I just met Missy and I like her even though she’s a Cyclone and I’m a Hawkeye. I’m wondering if Missy realizes just how much I’ve posted about a certain purse on this blog, namely the Dooney and Bourke medium Chiara bag in black leather that I still don’t own. If you’d like the back story, please click here.

As many of you know, I launched a plan in late December to earn some money to buy the Dooney after Santa fucked me over let me down. Between selling my eggs on Craig’s List, donating blood, and stripping at the Lumberyard, I was positive I’d earn enough money to buy it myself.

Unfortunately, some meddling whore over on Craig’s List read my blog and told everyone not to buy my eggs because any children produced from them would probably have webbed feet and a tail.

And I never did make it to The Lumberyard because Dave got all bent out of shape at the idea of me stripping. I reminded him that before Diablo Cody wrote the screenplay for Juno she wrote a memoir titled Candy Girl which chronicled her experiences as a stripper in Minnesota. Her guy was cool with it and even married her later. Dave still said no way and I read the other day that Diablo and her husband got divorced so maybe Dave knows what he’s talking about.

And I never sold my blood because the Blood Center of Iowa only wants it if it’s free. Huh.

And then when I finally scraped up enough cash to buy the Dooney, those mother-effers at Younkers and Dillards no longer had it in stock.

This is a picture of my actual purse. I’ve been carrying it all winter and I’ll probably be carrying it until I die. I got it at Banana Republic two years ago and I like it because it’s big enough to hold all my stuff, two bottles of wine, and Chloe.
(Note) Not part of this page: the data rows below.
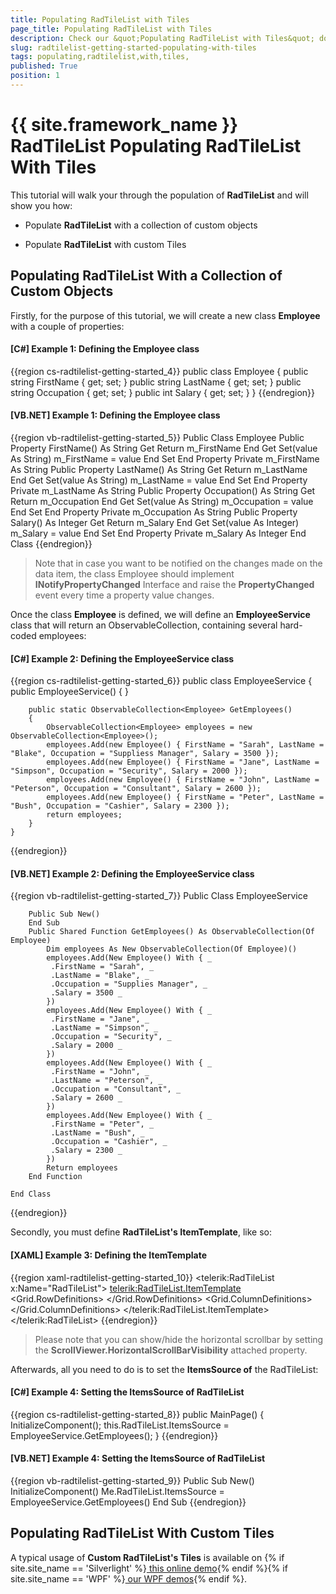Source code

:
 ```yaml
---
title: Populating RadTileList with Tiles 
page_title: Populating RadTileList with Tiles 
description: Check our &quot;Populating RadTileList with Tiles&quot; documentation article for the RadTileList {{ site.framework_name }} control.
slug: radtilelist-getting-started-populating-with-tiles
tags: populating,radtilelist,with,tiles,
published: True
position: 1
---
```


# {{ site.framework_name }} RadTileList Populating RadTileList With Tiles



This tutorial will walk your through the population of __RadTileList__ and will show you how:

* Populate __RadTileList__ with a collection of custom objects
        

* Populate __RadTileList__ with custom Tiles
        

## Populating RadTileList With a Collection of Custom Objects

Firstly, for the purpose of this tutorial, we will create a new class __Employee__ with a couple of properties:

#### __[C#] Example 1: Defining the Employee class__

{{region cs-radtilelist-getting-started_4}}
	public class Employee
	{
	    public string FirstName
	    {
	        get;
	        set;
	    }
	    public string LastName
	    {
	        get;
	        set;
	    }
	    public string Occupation
	    {
	        get;
	        set;
	    }
	    public int Salary
	    {
	        get;
	        set;
	    }
	}
{{endregion}}



#### __[VB.NET] Example 1: Defining the Employee class__

{{region vb-radtilelist-getting-started_5}}
	Public Class Employee
	    Public Property FirstName() As String
	        Get
	            Return m_FirstName
	        End Get
	        Set(value As String)
	            m_FirstName = value
	        End Set
	    End Property
	    Private m_FirstName As String
	    Public Property LastName() As String
	        Get
	            Return m_LastName
	        End Get
	        Set(value As String)
	            m_LastName = value
	        End Set
	    End Property
	    Private m_LastName As String
	    Public Property Occupation() As String
	        Get
	            Return m_Occupation
	        End Get
	        Set(value As String)
	            m_Occupation = value
	        End Set
	    End Property
	    Private m_Occupation As String
	    Public Property Salary() As Integer
	        Get
	            Return m_Salary
	        End Get
	        Set(value As Integer)
	            m_Salary = value
	        End Set
	    End Property
	    Private m_Salary As Integer
	End Class
{{endregion}}



>Note that in case you want to be notified on the changes made on the data item, the class Employee should implement __INotifyPropertyChanged__ Interface and raise the __PropertyChanged__ event every time a property value changes.
        

Once the class __Employee__ is defined, we will define an __EmployeeService__ class that will return an ObservableCollection, containing several hard-coded employees:
        

#### __[C#] Example 2: Defining the EmployeeService class__

{{region cs-radtilelist-getting-started_6}}
	public class EmployeeService
	{
	    public EmployeeService()
	    { }
	    
	    public static ObservableCollection<Employee> GetEmployees()
	    {
	        ObservableCollection<Employee> employees = new ObservableCollection<Employee>();
	        employees.Add(new Employee() { FirstName = "Sarah", LastName = "Blake", Occupation = "Suppliess Manager", Salary = 3500 });
	        employees.Add(new Employee() { FirstName = "Jane", LastName = "Simpson", Occupation = "Security", Salary = 2000 });
	        employees.Add(new Employee() { FirstName = "John", LastName = "Peterson", Occupation = "Consultant", Salary = 2600 });
	        employees.Add(new Employee() { FirstName = "Peter", LastName = "Bush", Occupation = "Cashier", Salary = 2300 });
	        return employees;
	    }
	}
{{endregion}}



#### __[VB.NET] Example 2: Defining the EmployeeService class__

{{region vb-radtilelist-getting-started_7}}
	Public Class EmployeeService

	    Public Sub New()
	    End Sub
	    Public Shared Function GetEmployees() As ObservableCollection(Of Employee)
	        Dim employees As New ObservableCollection(Of Employee)()
	        employees.Add(New Employee() With { _
	         .FirstName = "Sarah", _
	         .LastName = "Blake", _
	         .Occupation = "Supplies Manager", _
	         .Salary = 3500 _
	        })
	        employees.Add(New Employee() With { _
	         .FirstName = "Jane", _
	         .LastName = "Simpson", _
	         .Occupation = "Security", _
	         .Salary = 2000 _
	        })
	        employees.Add(New Employee() With { _
	         .FirstName = "John", _
	         .LastName = "Peterson", _
	         .Occupation = "Consultant", _
	         .Salary = 2600 _
	        })
	        employees.Add(New Employee() With { _
	         .FirstName = "Peter", _
	         .LastName = "Bush", _
	         .Occupation = "Cashier", _
	         .Salary = 2300 _
	        })
	        Return employees
	    End Function

	End Class
{{endregion}}



Secondly, you must define __RadTileList's ItemTemplate__, like so:

#### __[XAML] Example 3: Defining the ItemTemplate__

{{region xaml-radtilelist-getting-started_10}}
	<telerik:RadTileList x:Name="RadTileList">
	  <telerik:RadTileList.ItemTemplate>
	    <DataTemplate>
	      <Grid Background="#FF006AC1">
	        <Grid.RowDefinitions>
	          <RowDefinition />
	          <RowDefinition />
	          <RowDefinition />
	          <RowDefinition />
	        </Grid.RowDefinitions>
	        <Grid.ColumnDefinitions>
	          <ColumnDefinition/>
	          <ColumnDefinition/>
	        </Grid.ColumnDefinitions>
	        <TextBlock Grid.Row="0" Grid.Column="0" Text="First Name"/>
	        <TextBlock Grid.Row="0" Grid.Column="1" Text="{Binding FirstName}" />
	        <TextBlock Grid.Row="1" Grid.Column="0" Text="Last Name"/>
	        <TextBlock Grid.Row="1" Grid.Column="1" Text="{Binding LastName}" />
	        <TextBlock Grid.Row="2" Grid.Column="0" Text="Occupation"/>
	        <TextBlock Grid.Row="2" Grid.Column="1" Text="{Binding Occupation}" />
	        <TextBlock Grid.Row="3" Grid.Column="0" Text="Salary"/>
	        <TextBlock Grid.Row="3" Grid.Column="1" Text="{Binding Salary}" />
	      </Grid>
	    </DataTemplate>
	  </telerik:RadTileList.ItemTemplate>
	</telerik:RadTileList>
{{endregion}}



> Please note that you can show/hide the horizontal scrollbar by setting the __ScrollViewer.HorizontalScrollBarVisibility__ attached property.
        

Afterwards, all you need to do is to set the __ItemsSource of__ the RadTileList:

#### __[C#] Example 4: Setting the ItemsSource of RadTileList__

{{region cs-radtilelist-getting-started_8}}
	public MainPage()
	{
	    InitializeComponent();
	    this.RadTileList.ItemsSource = EmployeeService.GetEmployees();
	}
{{endregion}}



#### __[VB.NET] Example 4: Setting the ItemsSource of RadTileList__

{{region vb-radtilelist-getting-started_9}}
	Public Sub New()
	    InitializeComponent()
	    Me.RadTileList.ItemsSource = EmployeeService.GetEmployees()
	End Sub
{{endregion}}



## Populating RadTileList With Custom Tiles

A typical usage of __Custom RadTileList's Tiles__ is available on {% if site.site_name == 'Silverlight' %}[ this online demo](https://demos.telerik.com/silverlight/#TileList/FirstLook){% endif %}{% if site.site_name == 'WPF' %}[ our WPF demos](https://demos.telerik.com/wpf/){% endif %}.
This is my boring brown wallet and my boring brown checkbook cover with the nerdy clip which holds back all the pages of my checkbook register. Below that is my little collection of Aveda goodies (click to enlarge). I love the smell of everything Aveda, especially their Shampure shampoo and conditioner. The little spray bottle on the left is perfume that they mixed for me at the Aveda salon I go to (I had a coupon and got it for free, yay!).

The next two items are necessary because the offspring often have something coming out of their nose or something sticky all over their hands. But rest assured, you will never see either of my kids coming toward you with something gross streaming from their nose while I appear to be blind and act like I don’t see it like some moms (I’ve been known to yell “Uh, little Johnny needs a kleenex RIGHT NOW!”). Below that is the epi-pen and Benadryl I carry at all times because Lauren is allergic to eggs. I’ve never had to use it which is a good thing because I’m afraid I’ll panic and shoot epinephrine into my thumb and not Lauren’s thigh.

Next we have my Weight Watchers points slider thingy, weigh in booklet, hand lotion, cell phone, lip gloss, and chapstick. I never use the lip gloss but I’m completely addicted to cherry chapstick. The cell phone was chosen solely for the fact that it’s red which is my favorite color.





My purse isn’t very full or interesting. But you know whose purse would be interesting? Trish’s. It’s half the size of mine yet she has twice the amount of crap shoved in it. Usually stuff is overflowing out the top. Seriously, I bet there’s some pretty odd shit in there. Next time she’s over I’ll try to take pictures of everything in her purse but I’ll probably have to do it on the down-low because after she reads this post she’s going to be pissed off at me for a little while.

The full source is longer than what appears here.